PureSchmaltz

Rendered Fat Content

Unmooring

Unmooring
William Halsall: Mayflower in Plymouth Harbor (1882)
"Each sanity first extracts an Unmooring."

There are no discrete events. HeadingHomeward upsets ten thousand tenuous balances regardless of the plan's coherency. During more normal times, most everything naturally maintains its place relative to almost everything else. Things, once finding place, naturally resist displacement, even intended improvement. Tearing apart that first piece unleashes a particularly unpredictable form of chaos, the kind destined to make fools out of especially the most diligent planners. Unmooring begins and seems unlikely to end, even into the suddenly unforeseeable future. We will be many months disassembled and probably many years reassembling Humpty Dumpty again, if ever.

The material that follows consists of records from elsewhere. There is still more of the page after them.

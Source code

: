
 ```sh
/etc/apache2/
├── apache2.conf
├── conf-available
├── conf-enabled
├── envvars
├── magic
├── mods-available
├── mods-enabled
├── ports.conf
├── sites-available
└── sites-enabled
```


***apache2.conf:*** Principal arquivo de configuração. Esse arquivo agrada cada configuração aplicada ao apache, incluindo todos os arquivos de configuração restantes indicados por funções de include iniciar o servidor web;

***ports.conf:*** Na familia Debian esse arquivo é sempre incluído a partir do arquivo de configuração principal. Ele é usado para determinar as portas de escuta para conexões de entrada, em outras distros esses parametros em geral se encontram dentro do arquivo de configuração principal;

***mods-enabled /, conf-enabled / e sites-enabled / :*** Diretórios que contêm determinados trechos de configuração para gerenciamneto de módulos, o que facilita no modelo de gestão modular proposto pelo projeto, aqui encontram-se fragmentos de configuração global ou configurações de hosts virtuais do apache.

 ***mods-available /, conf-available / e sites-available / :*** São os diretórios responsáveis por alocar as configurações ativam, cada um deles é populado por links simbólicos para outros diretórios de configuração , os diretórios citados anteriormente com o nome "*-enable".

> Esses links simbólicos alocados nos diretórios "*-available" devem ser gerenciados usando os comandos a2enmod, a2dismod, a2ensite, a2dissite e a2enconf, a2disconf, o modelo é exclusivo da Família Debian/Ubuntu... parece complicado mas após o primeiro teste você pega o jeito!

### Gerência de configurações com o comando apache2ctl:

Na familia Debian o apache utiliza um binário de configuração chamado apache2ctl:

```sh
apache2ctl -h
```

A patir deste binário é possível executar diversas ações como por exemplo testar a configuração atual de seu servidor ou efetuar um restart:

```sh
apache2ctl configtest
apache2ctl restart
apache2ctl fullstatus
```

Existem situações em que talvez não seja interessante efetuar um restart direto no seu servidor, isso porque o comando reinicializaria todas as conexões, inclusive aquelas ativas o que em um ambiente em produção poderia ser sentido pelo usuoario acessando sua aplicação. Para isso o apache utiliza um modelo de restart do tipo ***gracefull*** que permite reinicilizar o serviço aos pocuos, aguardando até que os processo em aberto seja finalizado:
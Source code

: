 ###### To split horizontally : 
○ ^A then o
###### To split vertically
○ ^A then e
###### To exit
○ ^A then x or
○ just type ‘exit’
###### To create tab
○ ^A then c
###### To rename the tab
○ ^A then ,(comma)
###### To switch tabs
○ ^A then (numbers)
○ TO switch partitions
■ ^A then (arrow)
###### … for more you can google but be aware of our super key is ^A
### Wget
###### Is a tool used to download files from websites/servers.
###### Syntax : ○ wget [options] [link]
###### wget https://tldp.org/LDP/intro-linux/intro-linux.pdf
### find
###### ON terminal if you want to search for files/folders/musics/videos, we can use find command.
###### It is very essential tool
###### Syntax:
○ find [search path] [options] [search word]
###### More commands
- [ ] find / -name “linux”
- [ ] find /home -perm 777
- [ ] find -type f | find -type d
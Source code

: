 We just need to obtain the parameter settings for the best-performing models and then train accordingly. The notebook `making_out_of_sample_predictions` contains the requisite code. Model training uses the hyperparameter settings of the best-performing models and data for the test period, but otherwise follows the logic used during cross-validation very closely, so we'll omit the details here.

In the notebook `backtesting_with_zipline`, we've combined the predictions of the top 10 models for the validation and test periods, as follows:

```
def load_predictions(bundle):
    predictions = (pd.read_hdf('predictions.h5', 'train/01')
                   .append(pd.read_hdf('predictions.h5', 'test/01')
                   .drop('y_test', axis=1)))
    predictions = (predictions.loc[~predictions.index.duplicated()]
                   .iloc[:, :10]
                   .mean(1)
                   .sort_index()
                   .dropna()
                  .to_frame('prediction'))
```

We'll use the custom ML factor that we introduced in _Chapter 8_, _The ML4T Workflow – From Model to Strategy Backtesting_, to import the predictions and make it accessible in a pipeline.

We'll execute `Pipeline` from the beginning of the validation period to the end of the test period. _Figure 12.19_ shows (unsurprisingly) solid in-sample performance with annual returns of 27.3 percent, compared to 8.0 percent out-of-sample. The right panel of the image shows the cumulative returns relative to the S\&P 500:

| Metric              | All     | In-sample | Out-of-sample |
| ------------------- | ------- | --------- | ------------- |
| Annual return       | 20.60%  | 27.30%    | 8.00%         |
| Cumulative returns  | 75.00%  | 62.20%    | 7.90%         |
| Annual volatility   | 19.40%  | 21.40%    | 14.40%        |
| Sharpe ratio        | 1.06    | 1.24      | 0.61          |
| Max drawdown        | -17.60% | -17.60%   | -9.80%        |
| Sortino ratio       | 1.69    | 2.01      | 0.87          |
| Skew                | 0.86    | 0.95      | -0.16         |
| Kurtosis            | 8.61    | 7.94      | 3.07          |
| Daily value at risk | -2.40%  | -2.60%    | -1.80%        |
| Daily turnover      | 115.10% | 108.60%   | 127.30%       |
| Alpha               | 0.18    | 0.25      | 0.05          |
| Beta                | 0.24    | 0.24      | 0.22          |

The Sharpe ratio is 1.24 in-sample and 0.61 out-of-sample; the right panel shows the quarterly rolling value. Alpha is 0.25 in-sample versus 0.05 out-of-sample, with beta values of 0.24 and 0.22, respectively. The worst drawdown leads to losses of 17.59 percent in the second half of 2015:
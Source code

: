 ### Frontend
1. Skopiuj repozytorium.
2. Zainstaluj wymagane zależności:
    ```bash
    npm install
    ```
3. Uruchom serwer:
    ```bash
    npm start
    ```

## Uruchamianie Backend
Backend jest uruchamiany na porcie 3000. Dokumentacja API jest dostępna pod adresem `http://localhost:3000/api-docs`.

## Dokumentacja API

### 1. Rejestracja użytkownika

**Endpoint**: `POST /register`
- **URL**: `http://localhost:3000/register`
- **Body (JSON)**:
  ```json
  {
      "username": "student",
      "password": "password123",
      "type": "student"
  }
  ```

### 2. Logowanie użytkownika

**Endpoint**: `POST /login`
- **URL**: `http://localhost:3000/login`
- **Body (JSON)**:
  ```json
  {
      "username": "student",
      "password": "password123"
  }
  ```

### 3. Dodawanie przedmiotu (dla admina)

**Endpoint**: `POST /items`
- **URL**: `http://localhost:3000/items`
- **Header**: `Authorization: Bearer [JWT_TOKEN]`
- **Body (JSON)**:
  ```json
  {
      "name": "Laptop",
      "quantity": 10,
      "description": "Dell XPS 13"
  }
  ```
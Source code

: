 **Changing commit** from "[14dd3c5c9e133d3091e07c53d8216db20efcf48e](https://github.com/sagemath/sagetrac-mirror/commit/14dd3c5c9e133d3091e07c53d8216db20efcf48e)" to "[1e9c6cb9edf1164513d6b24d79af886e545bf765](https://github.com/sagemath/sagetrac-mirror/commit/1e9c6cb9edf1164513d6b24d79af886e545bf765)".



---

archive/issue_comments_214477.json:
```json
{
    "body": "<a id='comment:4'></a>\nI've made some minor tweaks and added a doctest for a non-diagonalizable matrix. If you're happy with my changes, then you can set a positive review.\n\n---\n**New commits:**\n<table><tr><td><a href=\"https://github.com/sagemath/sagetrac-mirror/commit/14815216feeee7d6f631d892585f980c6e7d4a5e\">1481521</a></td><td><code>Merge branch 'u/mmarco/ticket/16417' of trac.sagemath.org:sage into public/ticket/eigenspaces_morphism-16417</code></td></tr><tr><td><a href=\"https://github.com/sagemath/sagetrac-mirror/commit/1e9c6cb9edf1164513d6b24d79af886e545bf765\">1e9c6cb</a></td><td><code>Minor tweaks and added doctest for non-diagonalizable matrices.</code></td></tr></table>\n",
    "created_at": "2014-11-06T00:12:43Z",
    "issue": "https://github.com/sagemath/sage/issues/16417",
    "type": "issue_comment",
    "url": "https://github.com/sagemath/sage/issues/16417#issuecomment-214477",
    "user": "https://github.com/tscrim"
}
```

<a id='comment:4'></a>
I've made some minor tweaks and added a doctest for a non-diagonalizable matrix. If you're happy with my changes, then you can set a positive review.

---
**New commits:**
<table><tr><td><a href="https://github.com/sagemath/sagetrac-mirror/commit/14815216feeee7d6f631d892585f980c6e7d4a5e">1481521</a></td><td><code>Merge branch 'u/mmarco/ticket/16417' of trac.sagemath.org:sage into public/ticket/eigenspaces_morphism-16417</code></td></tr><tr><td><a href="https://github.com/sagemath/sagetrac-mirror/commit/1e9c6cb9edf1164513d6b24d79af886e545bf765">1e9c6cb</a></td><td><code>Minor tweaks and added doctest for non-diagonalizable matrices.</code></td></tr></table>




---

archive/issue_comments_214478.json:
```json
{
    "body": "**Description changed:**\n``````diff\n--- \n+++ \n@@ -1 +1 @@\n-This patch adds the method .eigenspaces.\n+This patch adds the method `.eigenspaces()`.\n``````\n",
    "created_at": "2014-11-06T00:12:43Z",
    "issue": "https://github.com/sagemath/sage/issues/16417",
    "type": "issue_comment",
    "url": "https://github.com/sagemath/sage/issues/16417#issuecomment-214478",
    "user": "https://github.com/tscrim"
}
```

All change begins in utter innocence, the most benign kind of ignorance, fueled by reassurances of experience, for we insist that we've done something very much like this several times before. We haven't.
We set ourselves up by analogy with other places and other times inevitably unlike this place and time. Dots do not connect and cannot be forced into connecting. We decided to repaint the old place before moving out, but learned that we'd essentially have to move out to affect the repainting. The Muse's sewing lair would need complete disassembly, producing a volume of stuff roughly equivalent to five times the size of the vacated room, as if those swatches and shelves had been dehydrated there and needed reconstitution before moving. We'll rent temporary storage space and I'll start humping boxes and 'stuff,' which will need returning to later be loaded onto the long-distance truck, yielding three moves for many of our possessions. This necessity will render me a mover for the duration, an Unmooring situation, utterly unintended and humbly accepted as the price of HeadingHomeward, additional taxes and fees suddenly relevant.

We left home port yesterday though we'll be hovering in the harbor for another seven weeks. Our routine's officially disrupted now and we'll be adapting, essentially camping out in the shell of our disappearing home until we depart. I'll empty the bookshelves so we can move them to paint behind them, and it makes no sense that I load them up again just so the movers can rebox them. I'll be schlepping at least fifty book boxes myself, so much for the plan to have movers move them to save my back. TheSecondCar, which we'd thought to sell, will become a shuttle between here and storage well into our future. Our cozy villa will be in steady disassembly until we list the house. I'm hopeful to find a place to write, sleep, and make the occasional supper since we still dare not eat out. I imagine us reduced to renting a hotel room for the final week.

I went to start TheSecondCar and found its electrical system cold. I had not driven it in a month or more. It would not jump off TheSchooner, so AAA sent a truck whose driver managed to spark it, though he had to resort to running a line from his big diesel engine's battery. The Muse and I decided to go for a drive to recharge that system, since we both needed respite from the infernal packing. We went looking for lambs, our traditional Super Bowl Sunday activity, though we didn't find any. The purpose of looking must be to look, not necessarily to find, for we've experienced many times when even our most dedicated lamb-looking yielded no lambs to see. The toodle served to adequately remind us why we were HeadingHomeward, the folly of seeking Springtime, even the scarcest hint of it, in this barren city, sealed our certainty that we never had any business living here, except, of course, for The Muse's business. We chased rumors of springtime, suggestions of possible lambs, driving seventy miles just so we could arrive back home, though the place we re-entered had already been inexorably altered, with boxes and packing supplies terminally disrupting the chi. We ain't got no home in this world anymore. We're Unmooring.

Our lives will remain out of reach for the duration of this exchange. We'll be slinking around tradesmen painting and refurbishing, and even around ourselves for the balance of our tenuous tenancy. By the time we leave, we will not be departing The Villa, but a place we will have lovingly remade for the next inhabitants who will call it home. We volunteered to become homeless with the intent of improving our lot, but an awful lot of dead space sits between there and our destination. Let's consider this an adventure, in no way an inconvenience, recursive plot twists certain to resolve themselves over time. We actually signed up for every upcoming inconvenience, but we're tough. We willingly agreed to disrupt our lives. Every future manifests under duress. We must deserve every once of this. We prayed for deliverance without fully appreciating that we'd be impressed into extraordinary service to affect our own salvation. Each sanity first extracts an Unmooring.